*TASK BRIEF*: Would you return, word for word, the lines of the data below from the line with "[instagram]: https://www.instagram.com/pritam_kr30/" through the line with "2. Unzip? it", and no others?

*SOURCE INFORMATION*:
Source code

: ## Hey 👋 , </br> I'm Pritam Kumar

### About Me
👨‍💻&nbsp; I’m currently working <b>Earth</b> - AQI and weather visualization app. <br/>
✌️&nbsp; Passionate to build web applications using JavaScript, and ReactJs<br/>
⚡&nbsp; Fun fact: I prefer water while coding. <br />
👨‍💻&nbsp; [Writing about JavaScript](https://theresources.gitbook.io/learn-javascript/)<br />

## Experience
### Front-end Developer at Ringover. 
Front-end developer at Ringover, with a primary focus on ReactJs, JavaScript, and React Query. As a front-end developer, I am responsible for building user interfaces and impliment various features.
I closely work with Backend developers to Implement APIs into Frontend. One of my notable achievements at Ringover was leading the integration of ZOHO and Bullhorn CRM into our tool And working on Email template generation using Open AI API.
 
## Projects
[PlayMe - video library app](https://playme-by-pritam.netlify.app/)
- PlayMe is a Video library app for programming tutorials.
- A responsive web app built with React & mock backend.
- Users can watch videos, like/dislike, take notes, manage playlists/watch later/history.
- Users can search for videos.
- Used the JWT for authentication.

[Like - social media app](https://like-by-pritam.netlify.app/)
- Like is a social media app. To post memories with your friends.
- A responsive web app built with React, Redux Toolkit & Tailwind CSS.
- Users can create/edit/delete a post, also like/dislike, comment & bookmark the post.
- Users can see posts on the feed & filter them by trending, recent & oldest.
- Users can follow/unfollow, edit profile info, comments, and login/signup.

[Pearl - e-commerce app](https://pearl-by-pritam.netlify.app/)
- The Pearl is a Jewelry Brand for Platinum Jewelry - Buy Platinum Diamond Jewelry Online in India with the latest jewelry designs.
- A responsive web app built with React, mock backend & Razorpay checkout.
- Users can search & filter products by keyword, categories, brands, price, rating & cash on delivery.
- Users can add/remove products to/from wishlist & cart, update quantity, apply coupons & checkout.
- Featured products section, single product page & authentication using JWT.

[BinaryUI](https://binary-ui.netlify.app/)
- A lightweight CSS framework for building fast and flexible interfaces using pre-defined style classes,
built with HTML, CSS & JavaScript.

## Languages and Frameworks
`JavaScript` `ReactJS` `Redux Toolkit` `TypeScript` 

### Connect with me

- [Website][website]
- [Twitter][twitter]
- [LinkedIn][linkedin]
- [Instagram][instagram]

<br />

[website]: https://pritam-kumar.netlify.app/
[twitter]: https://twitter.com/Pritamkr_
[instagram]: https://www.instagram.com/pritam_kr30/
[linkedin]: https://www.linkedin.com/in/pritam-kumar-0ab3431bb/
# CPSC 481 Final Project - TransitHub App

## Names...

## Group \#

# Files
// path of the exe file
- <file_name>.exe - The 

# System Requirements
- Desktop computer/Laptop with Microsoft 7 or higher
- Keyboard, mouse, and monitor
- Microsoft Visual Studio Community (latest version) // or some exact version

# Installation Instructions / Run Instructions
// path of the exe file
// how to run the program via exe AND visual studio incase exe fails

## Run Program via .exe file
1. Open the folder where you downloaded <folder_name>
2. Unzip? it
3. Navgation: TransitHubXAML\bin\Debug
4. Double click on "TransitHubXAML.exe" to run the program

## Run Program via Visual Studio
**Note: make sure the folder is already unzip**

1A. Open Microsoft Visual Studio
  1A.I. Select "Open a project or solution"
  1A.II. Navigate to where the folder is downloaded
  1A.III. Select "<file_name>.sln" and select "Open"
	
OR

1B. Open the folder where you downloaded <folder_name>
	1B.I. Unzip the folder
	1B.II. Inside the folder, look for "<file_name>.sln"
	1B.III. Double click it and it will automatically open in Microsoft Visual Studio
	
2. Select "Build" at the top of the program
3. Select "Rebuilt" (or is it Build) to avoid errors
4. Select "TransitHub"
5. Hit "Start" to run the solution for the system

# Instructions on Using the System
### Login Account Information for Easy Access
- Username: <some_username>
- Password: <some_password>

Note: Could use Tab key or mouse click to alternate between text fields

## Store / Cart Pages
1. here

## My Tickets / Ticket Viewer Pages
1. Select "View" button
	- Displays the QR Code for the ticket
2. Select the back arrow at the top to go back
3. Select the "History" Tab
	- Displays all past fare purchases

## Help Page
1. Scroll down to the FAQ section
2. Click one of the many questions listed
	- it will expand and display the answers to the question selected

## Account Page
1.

*TASK OUTPUT*:
[instagram]: https://www.instagram.com/pritam_kr30/
[linkedin]: https://www.linkedin.com/in/pritam-kumar-0ab3431bb/
# CPSC 481 Final Project - TransitHub App

## Names...

## Group \#

# Files
// path of the exe file
- <file_name>.exe - The 

# System Requirements
- Desktop computer/Laptop with Microsoft 7 or higher
- Keyboard, mouse, and monitor
- Microsoft Visual Studio Community (latest version) // or some exact version

# Installation Instructions / Run Instructions
// path of the exe file
// how to run the program via exe AND visual studio incase exe fails

## Run Program via .exe file
1. Open the folder where you downloaded <folder_name>
2. Unzip? it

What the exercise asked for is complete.